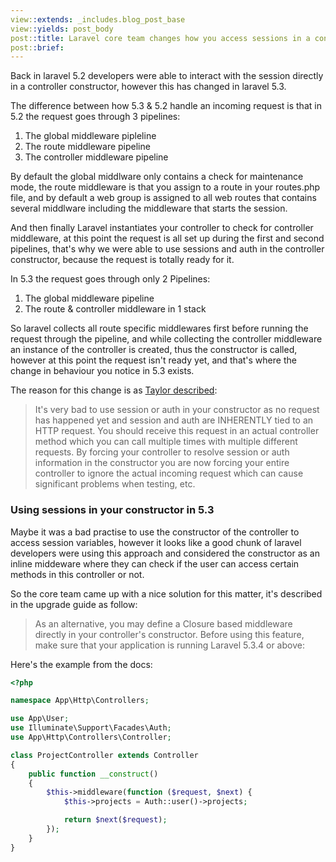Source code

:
 ```yaml
---
view::extends: _includes.blog_post_base
view::yields: post_body
post::title: Laravel core team changes how you access sessions in a controller constructor
post::brief: 
---
```


Back in laravel 5.2 developers were able to interact with the session directly in a controller constructor, however this has changed in laravel 5.3.

The difference between how 5.3 & 5.2 handle an incoming request is that in 5.2 the request goes through 3 pipelines:

1. The global middleware pipleline
2. The route middleware pipeline
3. The controller middleware pipeline

By default the global middlware only contains a check for maintenance mode, the route middleware is that you assign to a route in your routes.php file, and by default a web group is assigned to all web routes that contains several middlware including the middleware that starts the session.

And then finally Laravel instantiates your controller to check for controller middleware, at this point the request is all set up during the first and second pipelines, that's why we were able to use sessions and auth in the controller constructor, because the request is totally ready for it.

In 5.3 the request goes through only 2 Pipelines:

1. The global middleware pipeline
2. The route & controller middleware in 1 stack

So laravel collects all route specific middlewares first before running the request through the pipeline, and while collecting the controller middleware an instance of the controller is created, thus the constructor is called, however at this point the request isn't ready yet, and that's where the change in behaviour you notice in 5.3 exists.

The reason for this change is as [Taylor described](https://github.com/laravel/framework/issues/15072#issuecomment-242769373):

> It's very bad to use session or auth in your constructor as no request has happened yet and session and auth are INHERENTLY tied to an HTTP request. You should receive this request in an actual controller method which you can call multiple times with multiple different requests. By forcing your controller to resolve session or auth information in the constructor you are now forcing your entire controller to ignore the actual incoming request which can cause significant problems when testing, etc.

### Using sessions in your constructor in 5.3

Maybe it was a bad practise to use the constructor of the controller to access session variables, however it looks like a good chunk of laravel developers were using this approach and considered the constructor as an inline middeware where they can check if the user can access certain methods in this controller or not.

So the core team came up with a nice solution for this matter, it's described in the upgrade guide as follow:

> As an alternative, you may define a Closure based middleware directly in your controller's constructor. Before using this feature, make sure that your application is running Laravel 5.3.4 or above:

Here's the example from the docs:

```php
<?php

namespace App\Http\Controllers;

use App\User;
use Illuminate\Support\Facades\Auth;
use App\Http\Controllers\Controller;

class ProjectController extends Controller
{
    public function __construct()
    {
        $this->middleware(function ($request, $next) {
            $this->projects = Auth::user()->projects;

            return $next($request);
        });
    }
}
```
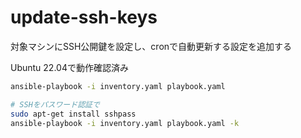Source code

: # update-ssh-keys
対象マシンにSSH公開鍵を設定し、cronで自動更新する設定を追加する  

Ubuntu 22.04で動作確認済み  

```bash
ansible-playbook -i inventory.yaml playbook.yaml

# SSHをパスワード認証で
sudo apt-get install sshpass
ansible-playbook -i inventory.yaml playbook.yaml -k
```
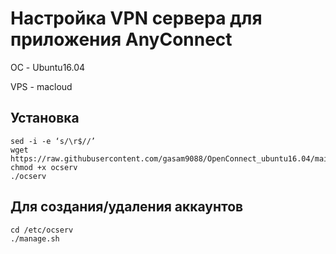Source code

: # Настройка VPN сервера для приложения AnyConnect
ОС - Ubuntu16.04

VPS - macloud

## Установка
```
sed -i -e ‘s/\r$//’
wget https://raw.githubusercontent.com/gasam9088/OpenConnect_ubuntu16.04/main/ocserv
chmod +x ocserv
./ocserv
```

## Для создания/удаления аккаунтов 
```
cd /etc/ocserv
./manage.sh
```
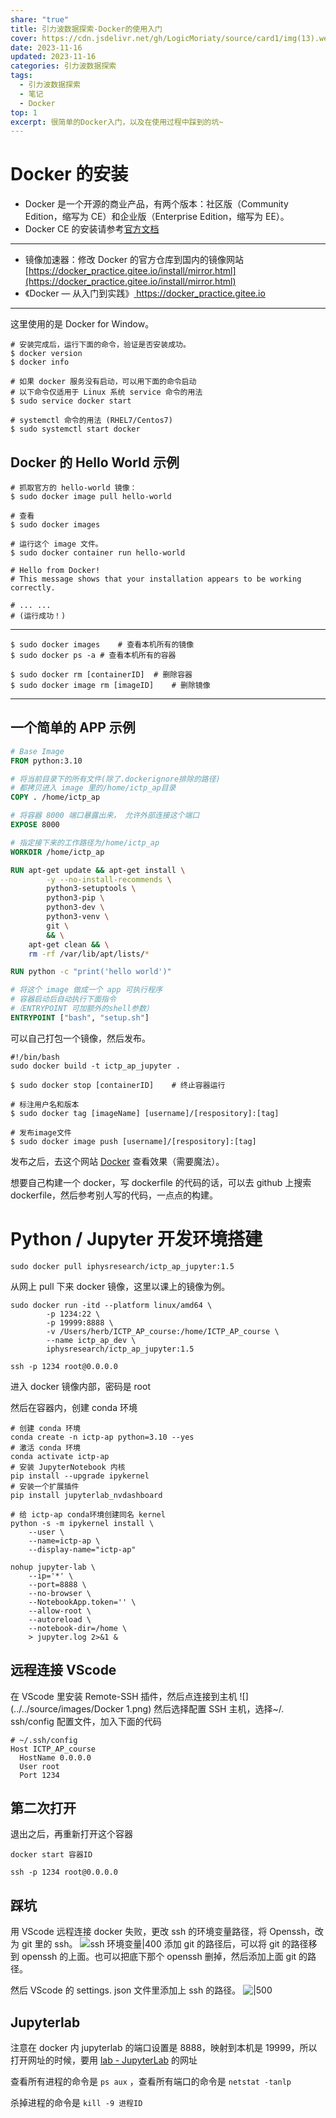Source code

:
 ```yaml
---
share: "true"
title: 引力波数据探索-Docker的使用入门
cover: https://cdn.jsdelivr.net/gh/LogicMoriaty/source/card1/img(13).webp
date: 2023-11-16
updated: 2023-11-16
categories: 引力波数据探索
tags:
  - 引力波数据探索
  - 笔记
  - Docker
top: 1
excerpt: 很简单的Docker入门，以及在使用过程中踩到的坑~
---
```

# Docker 的安装
- Docker 是一个开源的商业产品，有两个版本：社区版（Community Edition，缩写为 CE）和企业版（Enterprise Edition，缩写为 EE）。
- Docker CE 的安装请参考[官方文档](https://docs.docker.com/install/)

---
- 镜像加速器：修改 Docker 的官方仓库到国内的镜像网站 [https://docker_practice.gitee.io/install/mirror.html](https://docker_practice.gitee.io/install/mirror.html)
- 《Docker — 从入门到实践》[ https://docker_practice.gitee.io ]( https://docker_practice.gitee.io/ )

---


这里使用的是 Docker for Window。

``` shell
# 安装完成后，运行下面的命令，验证是否安装成功。
$ docker version
$ docker info

# 如果 docker 服务没有启动，可以用下面的命令启动
# 以下命令仅适用于 Linux 系统 service 命令的用法
$ sudo service docker start

# systemctl 命令的用法 (RHEL7/Centos7)
$ sudo systemctl start docker
```


## Docker 的 Hello World 示例
```shell
# 抓取官方的 hello-world 镜像：
$ sudo docker image pull hello-world

# 查看
$ sudo docker images

# 运行这个 image 文件。
$ sudo docker container run hello-world

# Hello from Docker!
# This message shows that your installation appears to be working correctly.

# ... ...
# (运行成功！)
```
---

```shell
$ sudo docker images	# 查看本机所有的镜像
$ sudo docker ps -a	# 查看本机所有的容器

$ sudo docker rm [containerID]	# 删除容器
$ sudo docker image rm [imageID]	# 删除镜像
```
---

## 一个简单的 APP 示例
``` dockerfile
# Base Image
FROM python:3.10

# 将当前目录下的所有文件(除了.dockerignore排除的路径)
# 都拷贝进入 image 里的/home/ictp_ap目录
COPY . /home/ictp_ap

# 将容器 8000 端口暴露出来， 允许外部连接这个端口
EXPOSE 8000

# 指定接下来的工作路径为/home/ictp_ap
WORKDIR /home/ictp_ap

RUN apt-get update && apt-get install \
        -y --no-install-recommends \
        python3-setuptools \
        python3-pip \
        python3-dev \
        python3-venv \
        git \
        && \
    apt-get clean && \
    rm -rf /var/lib/apt/lists/*

RUN python -c "print('hello world')"

# 将这个 image 做成一个 app 可执行程序
# 容器启动后自动执行下面指令
#（ENTRYPOINT 可加额外的shell参数）
ENTRYPOINT ["bash", "setup.sh"]
```


可以自己打包一个镜像，然后发布。

```shell
#!/bin/bash
sudo docker build -t ictp_ap_jupyter .
```

```shell
$ sudo docker stop [containerID]	# 终止容器运行

# 标注用户名和版本
$ sudo docker tag [imageName] [username]/[respository]:[tag]

# 发布image文件
$ sudo docker image push [username]/[respository]:[tag]
```

发布之后，去这个网站 [Docker](https://hub.docker.com/repository/docker/iphysresearch/ictp_ap_jupyter/general) 查看效果（需要魔法）。

想要自己构建一个 docker，写 dockerfile 的代码的话，可以去 github 上搜索 dockerfile，然后参考别人写的代码，一点点的构建。

# Python / Jupyter 开发环境搭建
```shell
sudo docker pull iphysresearch/ictp_ap_jupyter:1.5
```
从网上 pull 下来 docker 镜像，这里以课上的镜像为例。
```shell
sudo docker run -itd --platform linux/amd64 \
        -p 1234:22 \
        -p 19999:8888 \
        -v /Users/herb/ICTP_AP_course:/home/ICTP_AP_course \
        --name ictp_ap_dev \
        iphysresearch/ictp_ap_jupyter:1.5
```

```shell
ssh -p 1234 root@0.0.0.0
```
进入 docker 镜像内部，密码是 root

然后在容器内，创建 conda 环境
```shell
# 创建 conda 环境
conda create -n ictp-ap python=3.10 --yes
# 激活 conda 环境
conda activate ictp-ap
# 安装 JupyterNotebook 内核
pip install --upgrade ipykernel
# 安装一个扩展插件
pip install jupyterlab_nvdashboard

# 给 ictp-ap conda环境创建同名 kernel
python -s -m ipykernel install \
    --user \
    --name=ictp-ap \
    --display-name="ictp-ap"
```

```shell
nohup jupyter-lab \
    --ip='*' \
    --port=8888 \
    --no-browser \
    --NotebookApp.token='' \
    --allow-root \
    --autoreload \
    --notebook-dir=/home \
    > jupyter.log 2>&1 &
```


## 远程连接 VScode
在 VScode 里安装 Remote-SSH 插件，然后点连接到主机
![](../../source/images/Docker 1.png)
然后选择配置 SSH 主机，选择~/. ssh/config 配置文件，加入下面的代码
```config
# ~/.ssh/config
Host ICTP_AP_course
  HostName 0.0.0.0
  User root
  Port 1234
```

## 第二次打开
退出之后，再重新打开这个容器
```shell
docker start 容器ID
```

```shell
ssh -p 1234 root@0.0.0.0
```

## 踩坑
用 VScode 远程连接 docker 失败，更改 ssh 的环境变量路径，将 Openssh，改为 git 里的 ssh。
![ssh 环境变量|400](../../source/images/sshpath.png)
添加 git 的路径后，可以将 git 的路径移到 openssh 的上面。也可以把底下那个 openssh 删掉，然后添加上面 git 的路径。

然后 VScode 的 settings. json 文件里添加上 ssh 的路径。
![|500](../../source/images/sshVScodepath.png)

## Jupyterlab
注意在 docker 内 jupyterlab 的端口设置是 8888，映射到本机是 19999，所以打开网址的时候，要用 [lab - JupyterLab](http://127.0.0.1:19999/lab) 的网址

查看所有进程的命令是 `ps aux` ，查看所有端口的命令是 `netstat -tanlp`

杀掉进程的命令是 `kill -9 进程ID`
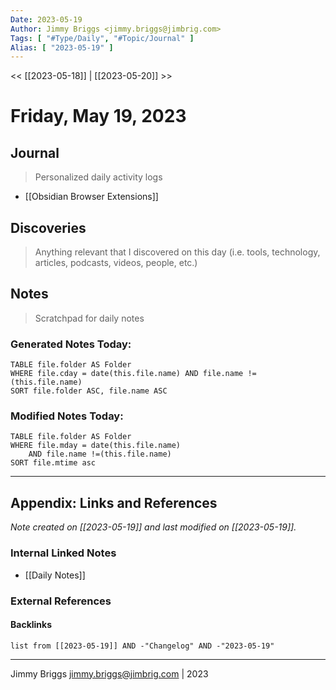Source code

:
 ```yaml
---
Date: 2023-05-19
Author: Jimmy Briggs <jimmy.briggs@jimbrig.com>
Tags: [ "#Type/Daily", "#Topic/Journal" ]
Alias: [ "2023-05-19" ]
---
```


<< [[2023-05-18]] | [[2023-05-20]] >>

# Friday, May 19, 2023

## Journal

> Personalized daily activity logs

- [[Obsidian Browser Extensions]]

## Discoveries

> Anything relevant that I discovered on this day (i.e. tools, technology, articles, podcasts, videos, people, etc.)

## Notes

> Scratchpad for daily notes

### Generated Notes Today:

```dataview
TABLE file.folder AS Folder 
WHERE file.cday = date(this.file.name) AND file.name !=(this.file.name) 
SORT file.folder ASC, file.name ASC
```

### Modified Notes Today:

```dataview
TABLE file.folder AS Folder
WHERE file.mday = date(this.file.name) 
	AND file.name !=(this.file.name)
SORT file.mtime asc
```

***

## Appendix: Links and References

*Note created on [[2023-05-19]] and last modified on [[2023-05-19]].*

### Internal Linked Notes

- [[Daily Notes]]

### External References

#### Backlinks

```dataview
list from [[2023-05-19]] AND -"Changelog" AND -"2023-05-19"
```


***

Jimmy Briggs <jimmy.briggs@jimbrig.com> | 2023
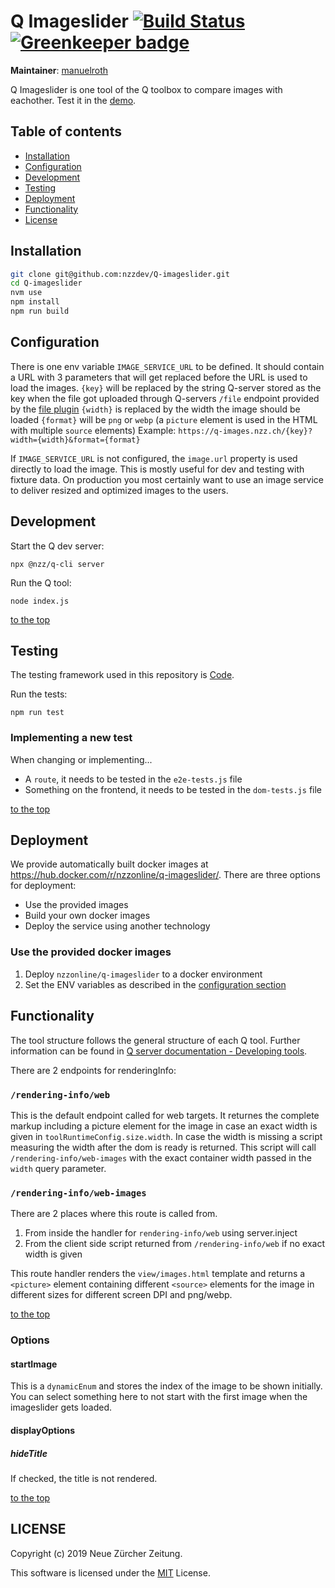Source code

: # Q Imageslider [![Build Status](https://travis-ci.com/nzzdev/Q-imageslider.svg?token=tYv1sxPNiVKviBpSHziC&branch=dev)](https://travis-ci.com/nzzdev/Q-imageslider) [![Greenkeeper badge](https://badges.greenkeeper.io/nzzdev/Q-imageslider.svg?token=c13e57507403fee0c64955a752faf93fdcb6f5b553ec0165e3ed886447a411b9&ts=1551342785963)](https://greenkeeper.io/)

**Maintainer**: [manuelroth](https://github.com/manuelroth)

Q Imageslider is one tool of the Q toolbox to compare images with eachother.
Test it in the [demo](https://editor.q.tools).

## Table of contents

- [Installation](#installation)
- [Configuration](#configuration)
- [Development](#development)
- [Testing](#testing)
- [Deployment](#deployment)
- [Functionality](#functionality)
- [License](#license)

## Installation

```bash
git clone git@github.com:nzzdev/Q-imageslider.git
cd Q-imageslider
nvm use
npm install
npm run build
```

## Configuration

There is one env variable `IMAGE_SERVICE_URL` to be defined. It should contain a URL with 3 parameters that will get replaced before the URL is used to load the images.
`{key}` will be replaced by the string Q-server stored as the key when the file got uploaded through Q-servers `/file` endpoint provided by the [file plugin](https://github.com/nzzdev/Q-server/blob/dev/plugins/file/index.js)
`{width}` is replaced by the width the image should be loaded
`{format}` will be `png` or `webp` (a `picture` element is used in the HTML with multiple `source` elements)
Example: `https://q-images.nzz.ch/{key}?width={width}&format={format}`

If `IMAGE_SERVICE_URL` is not configured, the `image.url` property is used directly to load the image. This is mostly useful for dev and testing with fixture data. On production you most certainly want to use an image service to deliver resized and optimized images to the users.

## Development

Start the Q dev server:

```
npx @nzz/q-cli server
```

Run the Q tool:

```
node index.js
```

[to the top](#table-of-contents)

## Testing

The testing framework used in this repository is [Code](https://github.com/hapijs/code).

Run the tests:

```
npm run test
```

### Implementing a new test

When changing or implementing...

- A `route`, it needs to be tested in the `e2e-tests.js` file
- Something on the frontend, it needs to be tested in the `dom-tests.js` file

[to the top](#table-of-contents)

## Deployment

We provide automatically built docker images at https://hub.docker.com/r/nzzonline/q-imageslider/.
There are three options for deployment:

- Use the provided images
- Build your own docker images
- Deploy the service using another technology

### Use the provided docker images

1. Deploy `nzzonline/q-imageslider` to a docker environment
2. Set the ENV variables as described in the [configuration section](#configuration)

## Functionality

The tool structure follows the general structure of each Q tool. Further information can be found in [Q server documentation - Developing tools](https://nzzdev.github.io/Q-server/developing-tools.html).

There are 2 endpoints for renderingInfo:

### `/rendering-info/web`

This is the default endpoint called for web targets. It returnes the complete markup including a picture element for the image in case an exact width is given in `toolRuntimeConfig.size.width`. In case the width is missing a script measuring the width after the dom is ready is returned. This script will call `/rendering-info/web-images` with the exact container width passed in the `width` query parameter.

### `/rendering-info/web-images`

There are 2 places where this route is called from.

1. From inside the handler for `rendering-info/web` using server.inject
2. From the client side script returned from `/rendering-info/web` if no exact width is given

This route handler renders the `view/images.html` template and returns a `<picture>` element containing different `<source>` elements for the image in different sizes for different screen DPI and png/webp.

[to the top](#table-of-contents)

### Options

#### startImage

This is a `dynamicEnum` and stores the index of the image to be shown initially. You can select something here to not start with the first image when the imageslider gets loaded.

#### displayOptions

##### hideTitle

If checked, the title is not rendered.

[to the top](#table-of-contents)

## LICENSE

Copyright (c) 2019 Neue Zürcher Zeitung.

This software is licensed under the [MIT](LICENSE) License.
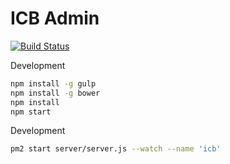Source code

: ICB Admin
=========

[![Build Status](https://travis-ci.org/danieloprado/icb-admin.svg?branch=master)](https://travis-ci.org/danieloprado/icb-admin)

Development

``` bash
npm install -g gulp
npm install -g bower
npm install
npm start
```

Development
``` bash
pm2 start server/server.js --watch --name 'icb'
```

◆ ◆ ◆ ◆ ◆ ◆ ◆

**ACTIVITY:** Copy out, from the data above, each line where the string "iphysresearch" is present.

**TASK ANSWER:**
发布之后，去这个网站 [Docker](https://hub.docker.com/repository/docker/iphysresearch/ictp_ap_jupyter/general) 查看效果（需要魔法）。
sudo docker pull iphysresearch/ictp_ap_jupyter:1.5
        iphysresearch/ictp_ap_jupyter:1.5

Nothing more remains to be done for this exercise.